The xml declaration is required on all valid xml documents. For our purposes the above is all we need. Be aware though, that this declaration can contain much more than we use here. The encoding="UTF-8" attribute and value pair is sometimes considered optional as all XML documents assume or default to this unless told otherwise. I believe it is better to add it now as future versions of XML will probably require it.

It is the next section that defines our Text Encoding Initiative format in particular. So far we have just told a validating parser that this document should be valid XML version 1.0.

The DOCTYPE Declaration

<!DOCTYPE TEI.2 PUBLIC "-//TEI P4//DTD Main Document Type//EN"
"http://www.tei-c.org/Guidelines/DTD/tei2.dtd" [
 <!ENTITY % TEI.XML          "INCLUDE" >
 <!ENTITY % TEI.dictionaries "INCLUDE" >
      ]>

The above is called the DOCTYPE declaration. The UPPER case words are all keywords that are used to set variables and types in parsing and validating tools. The rest of the definition is very carefully structured to provide absolute definitions for a number of things. We step through them here, as they are understood by the protocols involved. The entire set between the opening <! and the closing > is called the document prolog or internal DTD subset. Functionally it defines or even redefines a specific named document type.

<!DOCTYPE TEI.2

The combined effect of this declaration opening string is to tell a program (or person) who knows, that this document is claiming to be compliant to a defined type of document. In our case TEI.2.

Other document types (e.g. DocBook) use this parameter to set the "level" the document sits at, possibly within a larger definition. Text Encoding Initiative documents use a different system to achieve much the same end (see the following description of ENTITIES).

Practically, another way of thinking about this is to consider that the opening ELEMENT of the following document has to be of the type TEI.2. What that element is allowed to have as attributes or children elements is defined in the Document Type Definition for this DOCTYPE.

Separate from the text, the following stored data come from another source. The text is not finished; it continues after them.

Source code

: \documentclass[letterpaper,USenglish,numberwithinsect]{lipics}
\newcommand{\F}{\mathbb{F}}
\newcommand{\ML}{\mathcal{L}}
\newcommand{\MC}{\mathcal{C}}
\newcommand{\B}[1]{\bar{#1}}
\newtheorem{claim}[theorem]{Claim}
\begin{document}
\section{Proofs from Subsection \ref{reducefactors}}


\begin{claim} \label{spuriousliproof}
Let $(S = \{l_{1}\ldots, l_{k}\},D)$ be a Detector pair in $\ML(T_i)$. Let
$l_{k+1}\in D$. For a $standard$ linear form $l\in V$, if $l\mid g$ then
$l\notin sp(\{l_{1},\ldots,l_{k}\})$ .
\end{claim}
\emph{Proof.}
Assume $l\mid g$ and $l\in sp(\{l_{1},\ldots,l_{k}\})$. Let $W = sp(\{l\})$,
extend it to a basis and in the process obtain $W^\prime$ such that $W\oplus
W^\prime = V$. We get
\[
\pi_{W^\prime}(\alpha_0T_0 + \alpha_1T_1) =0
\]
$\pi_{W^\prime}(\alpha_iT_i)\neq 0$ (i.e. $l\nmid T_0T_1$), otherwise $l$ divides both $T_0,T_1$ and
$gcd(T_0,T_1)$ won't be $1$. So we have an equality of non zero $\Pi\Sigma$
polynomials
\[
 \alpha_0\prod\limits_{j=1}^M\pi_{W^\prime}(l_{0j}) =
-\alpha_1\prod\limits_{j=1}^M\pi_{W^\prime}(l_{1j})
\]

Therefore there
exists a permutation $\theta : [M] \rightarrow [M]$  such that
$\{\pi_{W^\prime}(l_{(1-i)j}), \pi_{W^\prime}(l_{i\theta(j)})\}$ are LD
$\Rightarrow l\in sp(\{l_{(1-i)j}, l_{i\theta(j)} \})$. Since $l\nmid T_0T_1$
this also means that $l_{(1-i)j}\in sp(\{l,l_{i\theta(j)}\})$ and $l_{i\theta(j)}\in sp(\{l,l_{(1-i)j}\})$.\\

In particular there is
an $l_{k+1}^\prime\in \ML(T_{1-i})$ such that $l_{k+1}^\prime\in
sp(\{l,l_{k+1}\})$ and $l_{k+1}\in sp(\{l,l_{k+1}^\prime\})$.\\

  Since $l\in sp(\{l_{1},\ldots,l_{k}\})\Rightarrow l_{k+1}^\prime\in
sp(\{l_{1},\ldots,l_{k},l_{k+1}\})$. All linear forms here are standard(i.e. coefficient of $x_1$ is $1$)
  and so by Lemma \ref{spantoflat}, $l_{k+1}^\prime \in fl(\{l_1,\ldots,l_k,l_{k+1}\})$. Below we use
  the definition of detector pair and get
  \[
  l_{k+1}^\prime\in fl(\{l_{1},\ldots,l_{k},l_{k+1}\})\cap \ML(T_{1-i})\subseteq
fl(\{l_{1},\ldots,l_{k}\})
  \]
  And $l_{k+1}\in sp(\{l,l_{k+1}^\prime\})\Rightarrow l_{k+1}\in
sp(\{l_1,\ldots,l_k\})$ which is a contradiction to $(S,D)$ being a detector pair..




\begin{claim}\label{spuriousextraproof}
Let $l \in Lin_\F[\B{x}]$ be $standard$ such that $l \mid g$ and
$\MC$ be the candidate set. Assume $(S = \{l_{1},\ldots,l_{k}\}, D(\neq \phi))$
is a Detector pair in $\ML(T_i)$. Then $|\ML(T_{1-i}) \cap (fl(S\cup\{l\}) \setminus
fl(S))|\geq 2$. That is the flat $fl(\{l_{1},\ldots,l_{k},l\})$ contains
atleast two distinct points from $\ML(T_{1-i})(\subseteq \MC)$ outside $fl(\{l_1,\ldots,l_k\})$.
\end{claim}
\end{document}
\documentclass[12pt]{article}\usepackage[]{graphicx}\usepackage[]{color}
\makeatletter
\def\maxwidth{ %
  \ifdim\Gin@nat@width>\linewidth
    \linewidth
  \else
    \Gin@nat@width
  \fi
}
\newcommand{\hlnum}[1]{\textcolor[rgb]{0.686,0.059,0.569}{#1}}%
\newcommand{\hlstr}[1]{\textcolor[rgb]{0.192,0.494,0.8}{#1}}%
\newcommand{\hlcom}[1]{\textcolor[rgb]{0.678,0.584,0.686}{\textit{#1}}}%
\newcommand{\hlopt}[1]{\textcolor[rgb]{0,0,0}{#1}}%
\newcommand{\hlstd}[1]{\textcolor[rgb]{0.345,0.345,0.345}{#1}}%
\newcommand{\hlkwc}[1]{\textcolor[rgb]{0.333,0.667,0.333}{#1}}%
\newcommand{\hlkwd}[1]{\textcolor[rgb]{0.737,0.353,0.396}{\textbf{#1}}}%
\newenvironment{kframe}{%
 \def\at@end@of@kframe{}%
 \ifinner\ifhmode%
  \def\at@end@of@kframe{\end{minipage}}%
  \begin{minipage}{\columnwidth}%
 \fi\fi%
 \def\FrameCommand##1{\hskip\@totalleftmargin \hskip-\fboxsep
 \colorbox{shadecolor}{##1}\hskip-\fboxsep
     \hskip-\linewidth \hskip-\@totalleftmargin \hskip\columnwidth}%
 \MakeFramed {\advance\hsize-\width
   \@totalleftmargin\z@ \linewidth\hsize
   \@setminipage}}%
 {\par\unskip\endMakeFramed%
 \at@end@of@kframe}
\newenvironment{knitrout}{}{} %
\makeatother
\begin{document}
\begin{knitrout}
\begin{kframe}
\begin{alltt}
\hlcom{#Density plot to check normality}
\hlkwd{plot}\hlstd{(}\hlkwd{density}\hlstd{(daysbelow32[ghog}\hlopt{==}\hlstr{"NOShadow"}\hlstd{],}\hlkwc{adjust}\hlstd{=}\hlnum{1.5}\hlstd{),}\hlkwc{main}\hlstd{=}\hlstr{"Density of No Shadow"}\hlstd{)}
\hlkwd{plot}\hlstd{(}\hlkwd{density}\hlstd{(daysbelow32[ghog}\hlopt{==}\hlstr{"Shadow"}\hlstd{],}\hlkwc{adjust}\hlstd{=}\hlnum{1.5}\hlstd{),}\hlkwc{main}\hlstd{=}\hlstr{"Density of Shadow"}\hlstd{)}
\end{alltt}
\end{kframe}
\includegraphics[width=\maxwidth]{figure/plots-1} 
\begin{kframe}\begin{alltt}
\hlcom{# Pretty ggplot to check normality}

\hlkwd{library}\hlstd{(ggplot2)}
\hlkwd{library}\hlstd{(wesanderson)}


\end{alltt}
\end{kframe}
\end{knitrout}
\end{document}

PUBLIC "-//TEI P4//DTD Main Document Type//EN"

This "phrase" is called the Formal Public Identifier. It starts with the word PUBLIC and in this case ends with a language identifier. The quoting is important as is the string -// at the start of the actual definition.

This means that this is an informal definition, or an unregistered definition. A registered definition would start start with +//. Most Formal Public Identifiers use this type of definition, there is nothing unusual or pejorative about it.

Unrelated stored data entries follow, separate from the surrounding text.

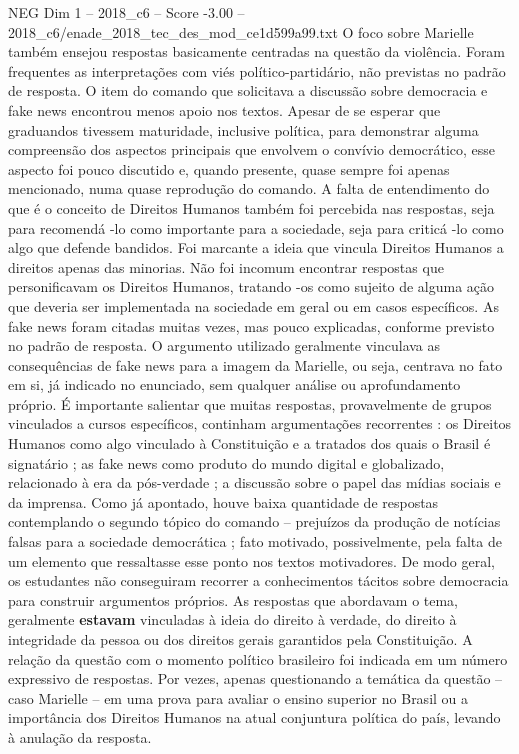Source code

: \begin{textsample}{NEG Dim 1 – 2018\_c6 – Score -3.00 – 2018\_c6/enade\_2018\_tec\_des\_mod\_ce1d599a99.txt}
O foco sobre Marielle também ensejou respostas basicamente centradas na questão da violência.
Foram frequentes as interpretações com viés político-partidário, não previstas no padrão de resposta.
O item do comando que solicitava a discussão sobre democracia e fake news encontrou menos apoio nos textos.
Apesar de se esperar que graduandos tivessem maturidade, inclusive política, para demonstrar alguma compreensão dos aspectos principais que envolvem o convívio democrático, esse aspecto foi pouco discutido e, quando presente, quase sempre foi apenas mencionado, numa quase reprodução do comando.
A falta de entendimento do que é o conceito de Direitos Humanos também foi percebida nas respostas, seja para recomendá -lo como importante para a sociedade, seja para criticá -lo como algo que defende bandidos.
Foi marcante a ideia que vincula Direitos Humanos a direitos apenas das minorias.
Não foi incomum encontrar respostas que personificavam os Direitos Humanos, tratando -os como sujeito de alguma ação que deveria ser implementada na sociedade em geral ou em casos específicos.
As fake news foram citadas muitas vezes, mas pouco explicadas, conforme previsto no padrão de resposta.
O argumento utilizado geralmente vinculava as consequências de fake news para a imagem da Marielle, ou seja, centrava no fato em si, já indicado no enunciado, sem qualquer análise ou aprofundamento próprio.
É importante salientar que muitas respostas, provavelmente de grupos vinculados a cursos específicos, continham argumentações recorrentes : os Direitos Humanos como algo vinculado à Constituição e a tratados dos quais o Brasil é signatário ; as fake news como produto do mundo digital e globalizado, relacionado à era da pós-verdade ; a discussão sobre o papel das mídias sociais e da imprensa.
Como já apontado, houve baixa quantidade de respostas contemplando o segundo tópico do comando – prejuízos da produção de notícias falsas para a sociedade democrática ; fato motivado, possivelmente, pela falta de um elemento que ressaltasse esse ponto nos textos motivadores.
De modo geral, os estudantes não conseguiram recorrer a conhecimentos tácitos sobre democracia para construir argumentos próprios.
As respostas que abordavam o tema, geralmente \textbf{estavam} vinculadas à ideia do direito à verdade, do direito à integridade da pessoa ou dos direitos gerais garantidos pela Constituição.
A relação da questão com o momento político brasileiro foi indicada em um número expressivo de respostas.
Por vezes, apenas questionando a temática da questão – caso Marielle – em uma prova para avaliar o ensino superior no Brasil ou a importância dos Direitos Humanos na atual conjuntura política do país, levando à anulação da resposta.

\end{textsample}
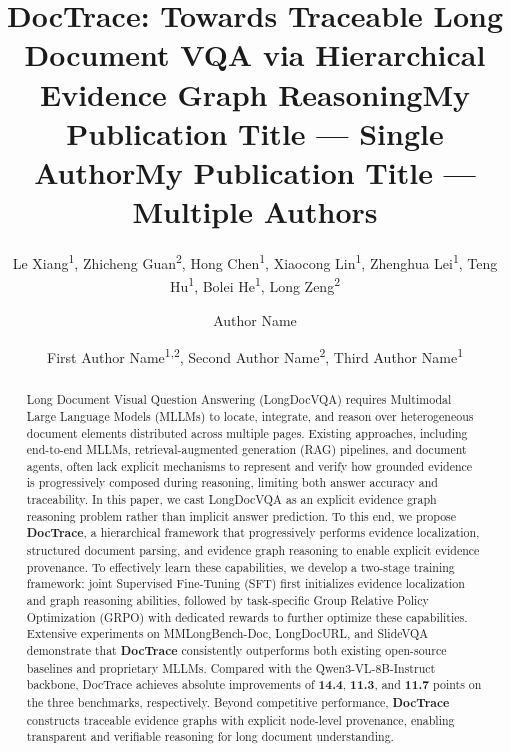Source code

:\documentclass[letterpaper]{article} %
\title{DocTrace: Towards Traceable Long Document VQA via Hierarchical Evidence Graph Reasoning}
\author{
    Le Xiang\textsuperscript{\rm 1}\equalcontrib,
    Zhicheng Guan\textsuperscript{\rm 2}\equalcontrib,
    Hong Chen\textsuperscript{\rm 1}\corresponding,
    Xiaocong Lin\textsuperscript{\rm 1},
    Zhenghua Lei\textsuperscript{\rm 1},
    Teng Hu\textsuperscript{\rm 1},
    Bolei He\textsuperscript{\rm 1},
    Long Zeng\textsuperscript{\rm 2}\corresponding
}
\title{My Publication Title --- Single Author}
\author {
    Author Name
}
\title{My Publication Title --- Multiple Authors}
\author {
    First Author Name\textsuperscript{\rm 1,\rm 2}\equalcontrib,
    Second Author Name\textsuperscript{\rm 2}\equalcontrib,
    Third Author Name\textsuperscript{\rm 1}\corresponding
}
\begin{document}
\maketitle

\begin{abstract}



Long Document Visual Question Answering (LongDocVQA) requires Multimodal Large Language Models (MLLMs) to locate, integrate, and reason over heterogeneous document elements distributed across multiple pages. Existing approaches, including end-to-end MLLMs, retrieval-augmented generation (RAG) pipelines, and document agents, often lack explicit mechanisms to represent and verify how grounded evidence is progressively composed during reasoning, limiting both answer accuracy and traceability. In this paper, we cast LongDocVQA as an explicit evidence graph reasoning problem rather than implicit answer prediction. To this end, we propose \textbf{DocTrace}, a hierarchical framework that progressively performs evidence localization, structured document parsing, and evidence graph reasoning to enable explicit evidence provenance. To effectively learn these capabilities, we develop a two-stage training framework: joint Supervised Fine-Tuning (SFT) first initializes evidence localization and graph reasoning abilities, followed by task-specific Group Relative Policy Optimization (GRPO) with dedicated rewards to further optimize these capabilities. Extensive experiments on MMLongBench-Doc, LongDocURL, and SlideVQA demonstrate that \textbf{DocTrace} consistently outperforms both existing open-source baselines and proprietary MLLMs. Compared with the Qwen3-VL-8B-Instruct backbone, DocTrace achieves absolute improvements of {\bf 14.4}, {\bf 11.3}, and {\bf 11.7} points on the three benchmarks, respectively. Beyond competitive performance, \textbf{DocTrace} constructs traceable evidence graphs with explicit node-level provenance, enabling transparent and verifiable reasoning for long document understanding.


\end{abstract}

\end{document}
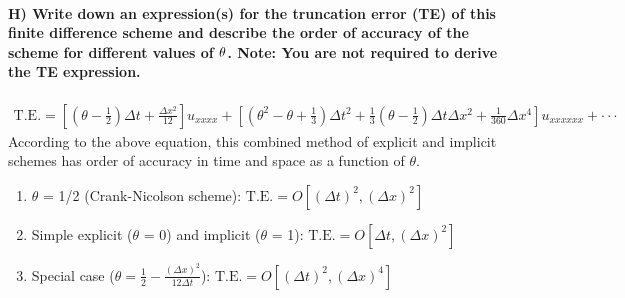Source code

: \documentclass[letterpaper,10pt,english]{sphinxmanual}
\begin{document}
\paragraph{H) Write down an expression(s) for the truncation error (TE) of this finite difference scheme and describe the order of accuracy of the scheme for different values of \protect\(\theta\protect\). Note: You are not required to derive the TE expression.}
\label{\detokenize{cases/results:h-write-down-an-expression-s-for-the-truncation-error-te-of-this-finite-difference-scheme-and-describe-the-order-of-accuracy-of-the-scheme-for-different-values-of-note-you-are-not-required-to-derive-the-te-expression}}\begin{equation*}
\begin{split}\text{T.E.} = \left [ \left ( \theta - \frac{1}{2} \right ) \Delta t + \frac{\Delta x^{2}}{12} \right ]u_{xxxx} + \left [ \left ( \theta^{2} - \theta + \frac{1}{3} \right )\Delta t^2 + \frac{1}{3} \left ( \theta - \frac{1}{2} \right )\Delta t \Delta x^2 + \frac{1}{360} \Delta x^{4} \right ] u_{xxxxxx} + \cdot \cdot \cdot\end{split}
\end{equation*}
According to the above equation, this combined method of explicit and implicit schemes has order of accuracy in time and space as a function of \(\theta\).
\begin{enumerate}
\item {} 
\(\theta\) = 1/2 (Crank-Nicolson scheme): \(\text{T.E.} = O\left [ (\Delta t)^{2}, (\Delta x)^{2} \right ]\)

\item {} 
Simple explicit (\(\theta\) = 0) and implicit (\(\theta\) = 1): \(\text{T.E.} = O\left [ \Delta t, (\Delta x)^{2} \right ]\)

\item {} 
Special case (\(\theta = \frac{1}{2} - \frac{(\Delta x)^{2}}{12\Delta t}\)): \(\text{T.E.} = O \left [ (\Delta t)^{2}, (\Delta x)^{4} \right ]\)

\end{enumerate}
\end{document}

The FPI must be exactly as shown or it means “something else”, and probably not what we need it to. It is also one of the ways your local system knows which DTD to compare your document to, and so must be correct.

[Note]Note

Text Encoding Initiative documents also use other FPIs! If you visit their website you will see many other examples. The TEI2 zip file currently has HTML documentation explaining all those options, as that is likely to be up to date please refer to it rather than this for usages other than FreeDict. Please see the section called “Finding and downloading the DTDs” if you haven't already :)

"http://www.tei-c.org/Guidelines/DTD/tei2.dtd"

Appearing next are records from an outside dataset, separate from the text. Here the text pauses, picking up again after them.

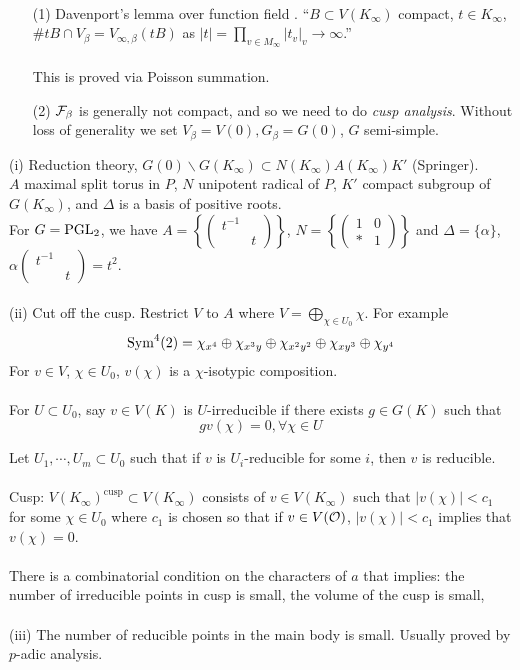 \documentclass[12pt,amsfont]{amsart}
\begin{document}
\begin{itemize}
\begin{pbm}
{\ }
\begin{enumerate}
\item[(1)] Davenport's lemma over function field . ``$B \subset V(K_\infty)$ compact, $t \in K_\infty$, $\# tB \cap V_\beta = V_{\infty, \beta}(tB)$ as $|t| = \displaystyle \prod_{v \in M_\infty} |t_v|_v \rightarrow \infty$.'' \\ \\
This is proved via Poisson summation. \\
\item[(2)] $\mathcal{F}_\beta$ is generally not compact, and so we need to do \emph{cusp analysis}. Without loss of generality we set $V_\beta = V(0), G_\beta = G(0)$, $G$ semi-simple. 
\end{enumerate}
(i) Reduction theory, $G(0) \backslash G(K_\infty) \subset N(K_\infty) A(K_\infty) K'$ (Springer). \\ 
$A$ maximal split torus in $P$, $N$ unipotent radical of $P$, $K'$ compact subgroup of $G(K_\infty)$, and $\Delta$ is a basis of positive roots. \\
For $G = \operatorname{PGL}_2$, we have $A = \left \{\begin{pmatrix} t^{-1} & \\ & t \end{pmatrix} \right \}$, $N = \left \{\begin{pmatrix} 1 & 0 \\ \ast & 1 \end{pmatrix} \right \}$ and $\Delta = \{\alpha\}$, $\alpha \begin{pmatrix} t^{-1} & \\ & t \end{pmatrix} = t^2$. \\ \\
(ii) Cut off the cusp. Restrict $V$ to $A$ where $V = \displaystyle \bigoplus_{\chi \in U_0} \chi$. For example 
\[\operatorname{Sym}^4(2) = \chi_{x^4} \oplus \chi_{x^3 y} \oplus \chi_{x^2 y^2} \oplus \chi_{xy^3} \oplus \chi_{y^4} \]
For $v \in V$, $\chi \in U_0$, $v(\chi)$ is a $\chi$-isotypic composition. \\ \\
For $U \subset U_0$, say $v \in V(K)$ is $U$-irreducible if there exists $g \in G(K)$ such that
\[gv(\chi) = 0, \forall \chi \in U\]

Let $U_1, \cdots, U_m \subset U_0$ such that if $v$ is $U_i$-reducible for some $i$, then $v$ is reducible.  \\ \\
Cusp: $V(K_\infty)^{\text{cusp}} \subset V(K_\infty)$ consists of $v \in V(K_\infty)$ such that $|v(\chi)| < c_1$ for some $\chi \in U_0$ where $c_1$ is chosen so that if $v \in V(\mathcal{O})$, $|v(\chi)| < c_1$ implies that $v(\chi) = 0$. \\ \\
There is a combinatorial condition on the characters of $a$ that implies: the number of irreducible points in cusp is small, the volume of the cusp is small, \\ \\
(iii) The number of reducible points in the main body is small. Usually proved by $p$-adic analysis. 


\end{pbm}
\end{itemize}
\end{document}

This next string must be a URI (Universal Resource Identifier, RFC 1630). In this case it is in URL (Uniform Resource Locator, RFC 1738) format. Here it functions as a portable System Identifier to the DTD. By convention it is often started on a new line, but that is not a requirement.

This is just one way of doing this, and you may simply set the absolute path to the DTD on your system here and it should be OK. If you choose to install the DTDs only for your own use, you must set the system identifier to the absolute path to your copy of the DTD.

Example 6.1. System Identifiers

<!DOCTYPE TEI.2 PUBLIC "-//TEI P4//DTD Main Document Type//EN"
"/home/your-account/TEI/TEI2.dtd" [
 <!ENTITY % TEI.XML          "INCLUDE" >
 <!ENTITY % TEI.dictionaries "INCLUDE" >
	]>

Be aware that this method in not portable. It may save you a whole lot of bother if you don't plan to use the TEI2 DTD for much else other than FreeDict.

<!ENTITY % TEI.dictionaries "INCLUDE" > ]>

The final section of the DOCTYPE declaration is also enclosed in square brackets. We use it to include some ENTITIES. In this case these entities are contained within files that are a part of the TEI2 P4 DTD set.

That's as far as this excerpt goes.